I have just watched again the scene in ‘The Pointy End’ when the above photograph was taken and must add something to what I said four days ago in the article ‘New subtitle’. In the scene, a couple of times Osha calls the attention of Bran about the hidden message that could be heard from the gods by listening to the whispering leaves of the heart tree.
When four days ago I wrote ‘I will leave the image of Bran in the sticky post unless I can think of a better one that symbolises this site’ I hadn’t re-watched the scene with due attention. Now I see that it resonates not only with my editorial note in my previous article today, but with the heart of my own life (cf. my book Whispering Leaves). This day I make official the above pic as the ‘logo’ of this site.
As some readers may have observed, I have been using Game of Thrones not as fans see it, but as a sort of Rorschach test to project things that I have in mind.

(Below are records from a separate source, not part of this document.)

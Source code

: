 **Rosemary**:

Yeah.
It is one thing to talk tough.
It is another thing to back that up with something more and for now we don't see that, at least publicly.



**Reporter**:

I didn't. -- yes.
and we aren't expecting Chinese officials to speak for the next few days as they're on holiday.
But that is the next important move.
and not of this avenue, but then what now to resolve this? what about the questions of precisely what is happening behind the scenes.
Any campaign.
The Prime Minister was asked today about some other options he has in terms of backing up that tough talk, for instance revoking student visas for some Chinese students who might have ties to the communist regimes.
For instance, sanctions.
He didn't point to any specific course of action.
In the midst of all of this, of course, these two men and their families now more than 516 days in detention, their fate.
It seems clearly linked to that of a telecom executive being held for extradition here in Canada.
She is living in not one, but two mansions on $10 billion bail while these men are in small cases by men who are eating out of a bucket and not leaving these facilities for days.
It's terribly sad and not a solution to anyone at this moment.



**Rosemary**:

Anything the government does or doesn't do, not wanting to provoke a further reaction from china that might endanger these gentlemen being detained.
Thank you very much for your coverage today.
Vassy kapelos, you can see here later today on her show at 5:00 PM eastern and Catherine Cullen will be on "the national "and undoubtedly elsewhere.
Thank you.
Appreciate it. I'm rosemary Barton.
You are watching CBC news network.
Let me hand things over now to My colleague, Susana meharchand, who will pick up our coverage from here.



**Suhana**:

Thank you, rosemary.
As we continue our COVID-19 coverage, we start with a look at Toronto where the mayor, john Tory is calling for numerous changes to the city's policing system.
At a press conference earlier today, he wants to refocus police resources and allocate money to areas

From when I saw 2001: A Space Odyssey as a child I projected my most cherished ideals on that film. Decades later I realised that there was a problem: the transformations of 2001 involve extraterrestrial agency, without which the transformation of the Australopithecus Moonwatcher and his descendant Dave Bowman wouldn’t have been possible at the end of the film. But something tells me that there is no intelligent life in the Milky Way, and instead of an ‘eschatology from above’ I began to forge an ‘eschatology from below’, in the sense that some of us have to transform ourselves into mutants if we are to save the planet from the most primitive version of humans that currently swarms it.

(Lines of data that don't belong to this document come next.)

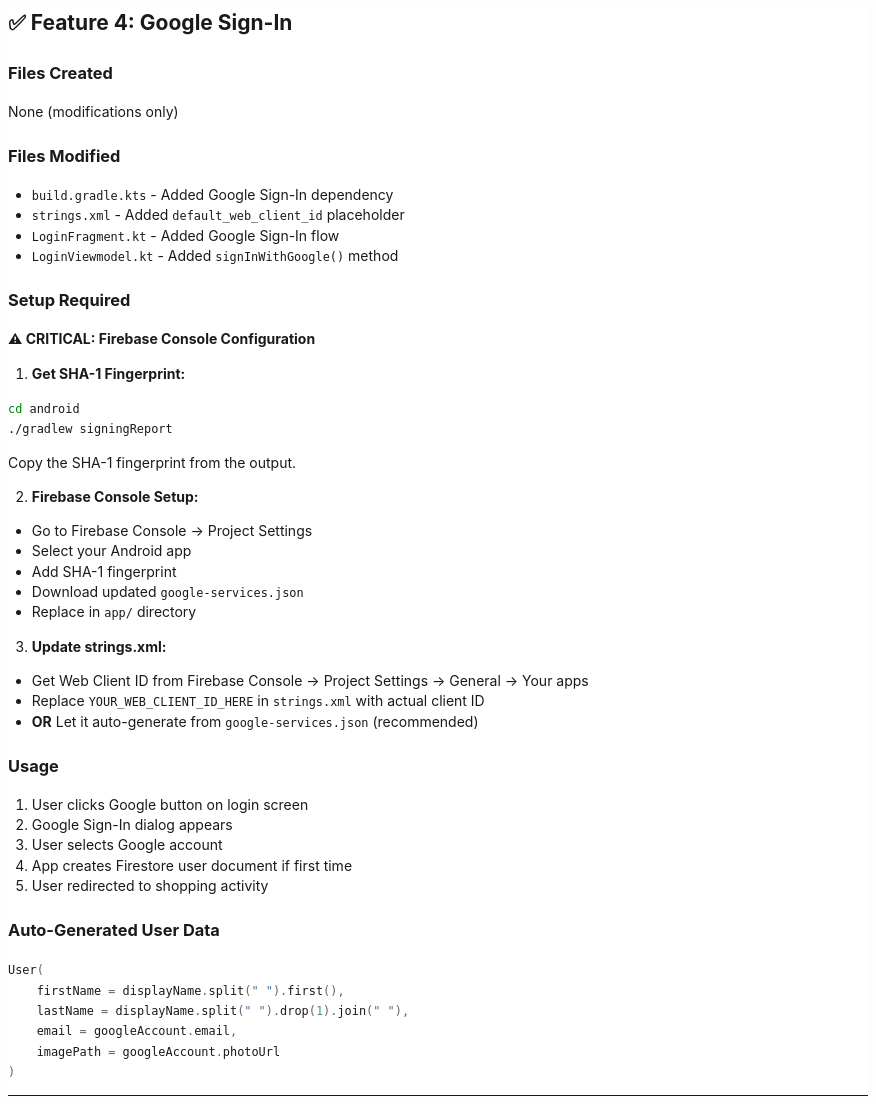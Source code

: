 
## ✅ Feature 4: Google Sign-In

### Files Created
None (modifications only)

### Files Modified
- `build.gradle.kts` - Added Google Sign-In dependency
- `strings.xml` - Added `default_web_client_id` placeholder
- `LoginFragment.kt` - Added Google Sign-In flow
- `LoginViewmodel.kt` - Added `signInWithGoogle()` method

### Setup Required

**⚠️ CRITICAL: Firebase Console Configuration**

1. **Get SHA-1 Fingerprint:**
```bash
cd android
./gradlew signingReport
```
Copy the SHA-1 fingerprint from the output.

2. **Firebase Console Setup:**
- Go to Firebase Console → Project Settings
- Select your Android app
- Add SHA-1 fingerprint
- Download updated `google-services.json`
- Replace in `app/` directory

3. **Update strings.xml:**
- Get Web Client ID from Firebase Console → Project Settings → General → Your apps
- Replace `YOUR_WEB_CLIENT_ID_HERE` in `strings.xml` with actual client ID
- **OR** Let it auto-generate from `google-services.json` (recommended)

### Usage
1. User clicks Google button on login screen
2. Google Sign-In dialog appears
3. User selects Google account
4. App creates Firestore user document if first time
5. User redirected to shopping activity

### Auto-Generated User Data
```kotlin
User(
    firstName = displayName.split(" ").first(),
    lastName = displayName.split(" ").drop(1).join(" "),
    email = googleAccount.email,
    imagePath = googleAccount.photoUrl
)
```

---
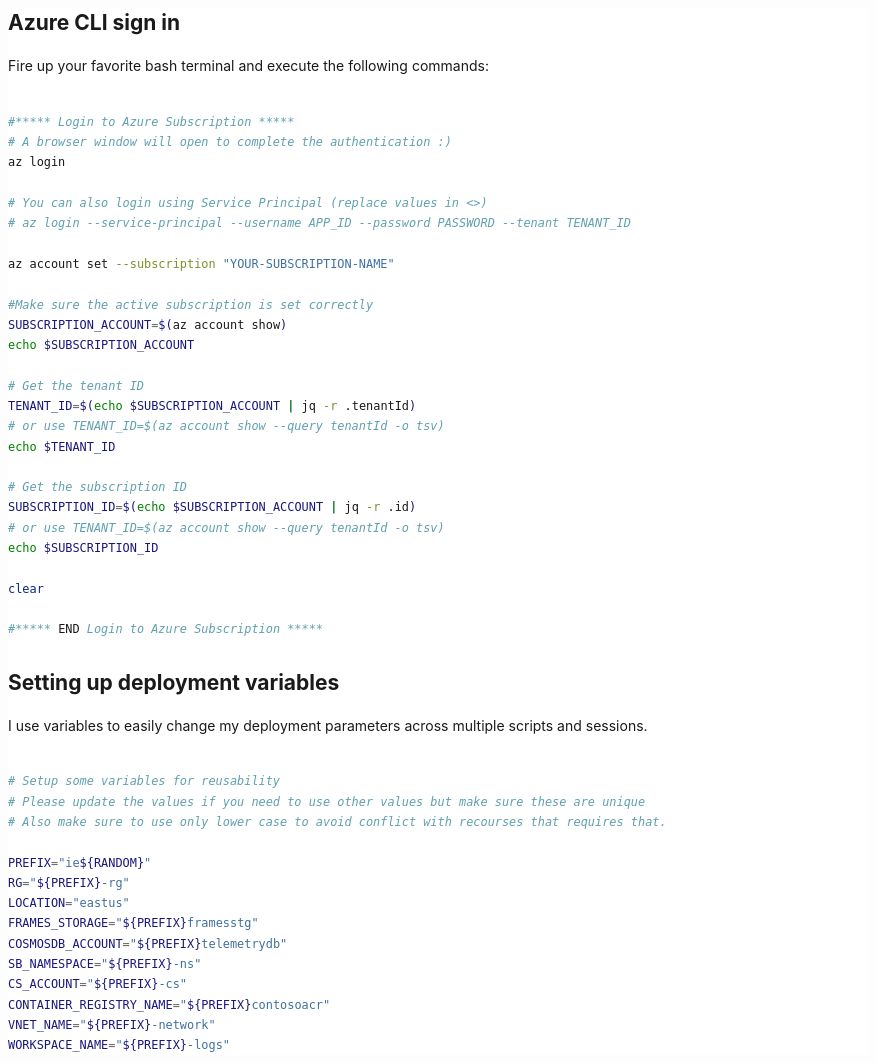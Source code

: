 ## Azure CLI sign in

Fire up your favorite bash terminal and execute the following commands:

```bash

#***** Login to Azure Subscription *****
# A browser window will open to complete the authentication :)
az login

# You can also login using Service Principal (replace values in <>)
# az login --service-principal --username APP_ID --password PASSWORD --tenant TENANT_ID

az account set --subscription "YOUR-SUBSCRIPTION-NAME"

#Make sure the active subscription is set correctly
SUBSCRIPTION_ACCOUNT=$(az account show)
echo $SUBSCRIPTION_ACCOUNT

# Get the tenant ID
TENANT_ID=$(echo $SUBSCRIPTION_ACCOUNT | jq -r .tenantId)
# or use TENANT_ID=$(az account show --query tenantId -o tsv)
echo $TENANT_ID

# Get the subscription ID
SUBSCRIPTION_ID=$(echo $SUBSCRIPTION_ACCOUNT | jq -r .id)
# or use TENANT_ID=$(az account show --query tenantId -o tsv)
echo $SUBSCRIPTION_ID

clear

#***** END Login to Azure Subscription *****

```

## Setting up deployment variables

I use variables to easily change my deployment parameters across multiple scripts and sessions.

```bash

# Setup some variables for reusability
# Please update the values if you need to use other values but make sure these are unique
# Also make sure to use only lower case to avoid conflict with recourses that requires that.

PREFIX="ie${RANDOM}"
RG="${PREFIX}-rg"
LOCATION="eastus"
FRAMES_STORAGE="${PREFIX}framesstg"
COSMOSDB_ACCOUNT="${PREFIX}telemetrydb"
SB_NAMESPACE="${PREFIX}-ns"
CS_ACCOUNT="${PREFIX}-cs"
CONTAINER_REGISTRY_NAME="${PREFIX}contosoacr"
VNET_NAME="${PREFIX}-network"
WORKSPACE_NAME="${PREFIX}-logs"

```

As there is something very specific that I project onto Game of Thrones I won’t talk about what happened in this episode in the Mountains, the Eyrie, the Riverlands, at the Wall, the non-white lands of Lhazar, and King’s Landing. The only thing that has interested me in the episode is how the arc of the boy Bran Stark unfolds, specifically this scene, as only he will undergo a psychic metamorphosis in subsequent seasons.
The difference between David Bowman and Bran Stark is, as I already implied, that the latter doesn’t require extraterrestrial agency to metamorphose into a new man. If there is anything to save us from the Neanderthals he won’t be a personal god (let alone a Semitic god!) or benevolent aliens. That’s human fantasy ‘from above’. On the contrary: the symbols of the forest and the sacred trees of the ancient religion behind the Wall are exclusively terrestrial. By ‘eschatology from below’ I mean that only with the resources that we already have on Earth, and with the mind that Nature has provided us, we, a kind of feathered serpents, aspire to the wings of the caduceus.
That’s why if Martin were to publish his next novel in the saga soon, as speculation among fans of A Song of Ice and Fire has already begun, I’d only read Bran’s arc to see how it differs from the HBO series. If, like Bran’s mentor, one lives in a cave entangled in the roots of a weirwood, he won’t devote himself to talking about the inane events of the immediate present as is done in the forums of white nationalism. Rather he will ponder the past and the archetypes that have taken over the white man’s psyche trying to figure out the deeper roots of Westeros’ darkest hour.